1 Scoop Protein Powder (I use Genuine Health Fermented Protein Powder)

2 TBSP + 2 TBSP Shredded Coconut (unsweetened, sulfite-free)

2 Limes (zest and juice)

3 TBSP Coconut Oil

1 TSP Raw Agave

Combine all of the ingredients, except your 2 TBSP of shredded coconut, together in a blender or food processor until it comes together. The mixture should be moist enough that you can form it into balls without it falling apart, you can add more coconut oil if your mixture is too dry. Form your dough into balls, roughly the size of a golf ball (teaspoon amount). Coat your balls in the remaining shredded coconut.

These protein balls are best within 72 hours of making them, refrigerate them in an airtight container to keep them fresh.

Chocolate Almond Protein Balls (Makes 10 teaspoon sized balls)

 

1 TBSP Chia Seeds

1 TBSP Ground Flax

2 TBSP Rolled Oats*

1 TBSP Hemp Hearts

1 Scoop Protein Powder (I use Genuine Health Fermented Protein Powder)

3 TBSP Coconut Oil

6 Dates

2 TBSP Raw Cacao Powder

1 TBSP Raw Pecans

2 TBSP Almond Butter

 


In a small bowl, soak your dates in boiling water. Meanwhile, combine all of your other ingredients in a blender or food processor. Soak dates for about 5 minutes, then add the dates and 2 TBSP of the water they were soaking in, into your blender or food processor. Blitz to combine until you have a smooth texture. Using either a spoon or small ice cream scoop, scoop your mixture and roll into a ball. These are best consumed within 72 hours, store in an airtight container.

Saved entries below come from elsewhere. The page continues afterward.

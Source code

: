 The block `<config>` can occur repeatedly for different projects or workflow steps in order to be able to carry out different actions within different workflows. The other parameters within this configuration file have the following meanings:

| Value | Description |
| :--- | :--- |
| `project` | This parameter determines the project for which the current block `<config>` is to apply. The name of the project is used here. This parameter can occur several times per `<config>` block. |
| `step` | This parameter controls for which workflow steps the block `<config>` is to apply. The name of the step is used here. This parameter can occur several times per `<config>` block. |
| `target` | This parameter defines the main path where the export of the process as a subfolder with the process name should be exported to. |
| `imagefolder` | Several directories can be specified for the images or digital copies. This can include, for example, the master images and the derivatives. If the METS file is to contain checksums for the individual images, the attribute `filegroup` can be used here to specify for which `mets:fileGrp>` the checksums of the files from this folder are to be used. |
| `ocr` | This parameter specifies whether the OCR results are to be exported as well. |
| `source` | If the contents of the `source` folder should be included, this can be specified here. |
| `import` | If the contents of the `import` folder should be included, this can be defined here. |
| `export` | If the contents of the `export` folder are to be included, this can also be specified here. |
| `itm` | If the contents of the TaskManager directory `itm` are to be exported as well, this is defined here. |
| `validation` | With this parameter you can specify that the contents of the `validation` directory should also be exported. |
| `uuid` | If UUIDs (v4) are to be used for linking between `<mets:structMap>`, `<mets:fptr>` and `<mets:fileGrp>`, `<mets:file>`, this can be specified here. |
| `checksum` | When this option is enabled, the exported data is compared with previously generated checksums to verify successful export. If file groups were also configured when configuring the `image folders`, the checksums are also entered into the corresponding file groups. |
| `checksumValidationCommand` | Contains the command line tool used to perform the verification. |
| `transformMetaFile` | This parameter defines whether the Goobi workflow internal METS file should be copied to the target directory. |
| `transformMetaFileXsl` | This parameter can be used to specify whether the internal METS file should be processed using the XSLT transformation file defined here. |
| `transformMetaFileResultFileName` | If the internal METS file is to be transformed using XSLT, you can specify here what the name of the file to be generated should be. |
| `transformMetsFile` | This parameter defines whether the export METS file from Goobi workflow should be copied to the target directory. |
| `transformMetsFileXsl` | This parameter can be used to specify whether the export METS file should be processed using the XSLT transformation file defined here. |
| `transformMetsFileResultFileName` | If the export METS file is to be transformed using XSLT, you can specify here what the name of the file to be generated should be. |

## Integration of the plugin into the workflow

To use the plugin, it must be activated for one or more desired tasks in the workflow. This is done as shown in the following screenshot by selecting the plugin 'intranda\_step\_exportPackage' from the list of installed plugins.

Almond Milk Latte Power Balls (12 Teaspoon sized balls)

 

1 TBSP Chia Seeds

1 TBSP Ground Flax

2 TBSP Rolled Oats*

1 TBSP Hemp Hearts

1 Scoop Protein Powder (I use Genuine Health Fermented Protein Powder)

2 TBSP Coconut Oil

¼ Cup Brewed Coffee

2 TBSP Almond Butter

6 Dates

1 TSP Vanilla

 

 

In a small bowl, soak your dates in boiling water. Meanwhile, combine all of your other ingredients in a blender or food processor. Soak dates for about 5 minutes, then add the dates and 2 TBSP of the water they were soaking in, into your blender or food processor. Blitz to combine until you have a smooth texture. Using either a spoon or small ice cream scoop, scoop your mixture and roll into a ball. These are best consumed within 72 hours, store in an airtight container.

Try any one of these three recipes – or all of them – and enjoy!